第83話 謎は解けたが解決はしない
俺の叫びに、マリモちゃんがダンジョンなんてそんなもんだ。って言いおった。
『マリモちゃんはー、特殊進化だからー!ちょっと詳しいのー!』
「うにゃ?」
特殊進化とな?
『普通の魔苔だとー、トレントにしかならないのよー?マリモちゃんかなりレアなのー!』
どういう事かと訊いてみたら、小ダンジョンに生えてる魔苔を一定量以上採取して、魔石の混ぜてある土に植え、回復の水を霧吹きで与えてから植物魔法で成長させてテイムすると確率で自我が目覚める。
自我が目覚めてからも魔石と回復の水を与えて、小ダンジョンで進化させると確率でフォレストドラゴンになるんだって。

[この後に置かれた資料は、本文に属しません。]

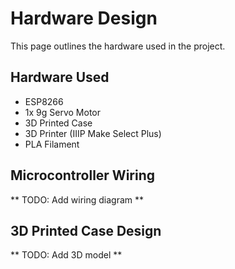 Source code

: # Hardware Design

This page outlines the hardware used in the project.

## Hardware Used

- ESP8266
- 1x 9g Servo Motor
- 3D Printed Case
- 3D Printer (IIIP Make Select Plus)
- PLA Filament

## Microcontroller Wiring

** TODO: Add wiring diagram **

## 3D Printed Case Design

** TODO: Add 3D model **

確率ってどのくらいか訊いてみたら、雷が直撃するくらい?とか言われた。
『きっとーご主人とマスターは運がとても良いのー』
俺は運が良い自覚は有るけど、ご主人は血縁関係がマイナスだと思う。
『マリモちゃんはー世界樹の友達みたいなー?種族なんだよー!』
え、本当に世界樹あるの?
「にゃー?」
「キュ?」
は?ヤクシが世界樹があるの知らないの?とか言い出したんだけど?
『ドラゴンにはわかるやつー』
そういやヤクシってドラゴンだったな。
『そもそも回復の水が世界樹の雫であるからしてー』
「にゃ!?」
『ダンジョン経由したらー、名前変わるー?説明とか出ないのは仕方なしー?』
な、なるほど?
「うにゃ?」
そもそもダンジョンとは何なのか?
『ダンジョンはー、生き物はよ進化せんかなー?って思った偉い人が設置したお役立ち装置ー?偉い人てきにー、科学が進んだら魔力も発見できるはずなのに中々進まないからーきょーこーしゅだんに出たやつ』
……これ、念話だからカメラに音声のらんのよなぁ。
『だからー世界樹もダンジョンに移動させちゃったからー世界樹ダンジョンがあるのよー?』
「うにゃ!」
わかった!高村に丸投げしよう!
というか、マリモちゃんの言ってる偉い人って神様的なやつだよな?あれ?俺ってもしかして神様的なやつに小ダンジョンを広めるために転生させられた?
だから猫なのか?
「うにゃ?」
俺が猫なのは偉い人がそうしたのか訊いてみたら…
『えーと?魂は偉い人の管轄外かなー?猫に生まれたのはマスターが猫だからでしょー?』
マリモちゃんは転生系を嗜んではなかったらしい。まぁ、マリモちゃんの言ってること信じるなら俺は普通に猫に生まれ変わっただけなんだろう。
陰謀論とか無かったのだ!恥ずかしい!
思わず顔を隠してると、ヤクシがそろそろ帰ろうと言ってきた。
マリモちゃんに促されて宝箱を開けたら、宝箱の大きさにはあわない長さの剣が出てきた。
ご主人にあげて良いらしいので、ご主人のお土産にする。
ちゃっちゃと家に帰ったら、マリモちゃんは鉢植えの上に丸くなり、魔苔状態になった。
マリモちゃんのスキルにあった擬態ってこれかぁ。
「にゃあ」
これならご主人も悲しまないな。
『マリモちゃんはー植物成分多めだからぁ!鉢植えが落ち着くしーじっとしてるのが好きなのー』
だから、ダンジョンに行く時以外は魔苔として過ごすらしい。
たまの魔石と回復の水があれば大満足らしい。
とりあえず動かないなら良いやと思って、俺はマリモちゃんに聞いた話を高村に送っといた。